What is so shocking about the CIA campaign in Chile in particular is that it was completely counter-productive. There was no need to install a military dictatorship in Chile. Soviet Communism did not take over Latin America. It was never going to. We see in retrospect that the trade union and other left-wing movements there prepared the ground for the democracy that is now more generally established. The threat to liberty in Latin America comes from the right and not from the left: from the Noriegas and the D'Aubuissons; from American-trained killers and thieves with braids on their hats and their money in Switzerland.
There is just no reason to trust these people lurking in the basement of the Washington establishment with foreign policy decisions. Their record is one of disaster after disaster. The whole principle of covert action against governments you don't like, or, even worse, in favor of dictators or gangsters you do like, needs to be abandoned. These actions tend to be conceived and executed in an atmosphere of paranoia, and usually succeed in making everything worse. But as political America continues to tune out foreign policy issues, the sad reality is that more and more influence will end up in the hands of the spooks and the knuckle-draggers.

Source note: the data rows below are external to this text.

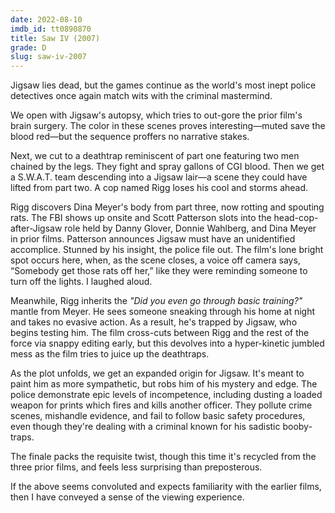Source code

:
 ```yaml
---
date: 2022-08-10
imdb_id: tt0890870
title: Saw IV (2007)
grade: D
slug: saw-iv-2007
---
```


Jigsaw lies dead, but the games continue as the world's most inept police detectives once again match wits with the criminal mastermind.

<!-- end -->

We open with Jigsaw's autopsy, which tries to out-gore <span data-imdb-id="tt0489270">the prior film</span>'s brain surgery. The color in these scenes proves interesting—muted save the blood red—but the sequence proffers no narrative stakes.

Next, we cut to a deathtrap reminiscent of <span data-imdb-id="tt0387564">part one</span> featuring two men chained by the legs. They fight and spray gallons of CGI blood. Then we get a S.W.A.T. team descending into a Jigsaw lair—a scene they could have lifted from <span data-imdb-id="tt0432348">part two</span>. A cop named Rigg loses his cool and storms ahead.

Rigg discovers Dina Meyer's body from part three, now rotting and spouting rats. The FBI shows up onsite and Scott Patterson slots into the head-cop-after-Jigsaw role held by Danny Glover, Donnie Wahlberg, and Dina Meyer in prior films. Patterson announces Jigsaw must have an unidentified accomplice. Stunned by his insight, the police file out. The film's lone bright spot occurs here, when, as the scene closes, a voice off camera says, “Somebody get those rats off her,” like they were reminding someone to turn off the lights. I laughed aloud.

Meanwhile, Rigg inherits the _"Did you even go through basic training?"_ mantle from Meyer. He sees someone sneaking through his home at night and takes no evasive action. As a result, he's trapped by Jigsaw, who begins testing him. The film cross-cuts between Rigg and the rest of the force via snappy editing early, but this devolves into a hyper-kinetic jumbled mess as the film tries to juice up the deathtraps.

As the plot unfolds, we get an expanded origin for Jigsaw. It's meant to paint him as more sympathetic, but robs him of his mystery and edge. The police demonstrate epic levels of incompetence, including dusting a loaded weapon for prints which fires and kills another officer. They pollute crime scenes, mishandle evidence, and fail to follow basic safety procedures, even though they're dealing with a criminal known for his sadistic booby-traps.

The finale packs the requisite twist, though this time it's recycled from the three prior films, and feels less surprising than preposterous.

If the above seems convoluted and expects familiarity with the earlier films, then I have conveyed a sense of the viewing experience.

Christopher Lord is the editor in chief of Perspectives - the Central European Review of International Affairs, published by the Institute of International Relations in Prague. His recent books include Politics (Prague, 1999) and Family Values (2000), a collection of fiction published in the United States.
Is Lord right when he charges that "political America continues to tune out foreign policy issues"? Was the situation in the Balkans the result of backfired covert American action? Should the "whole principle of covert action" be abandoned?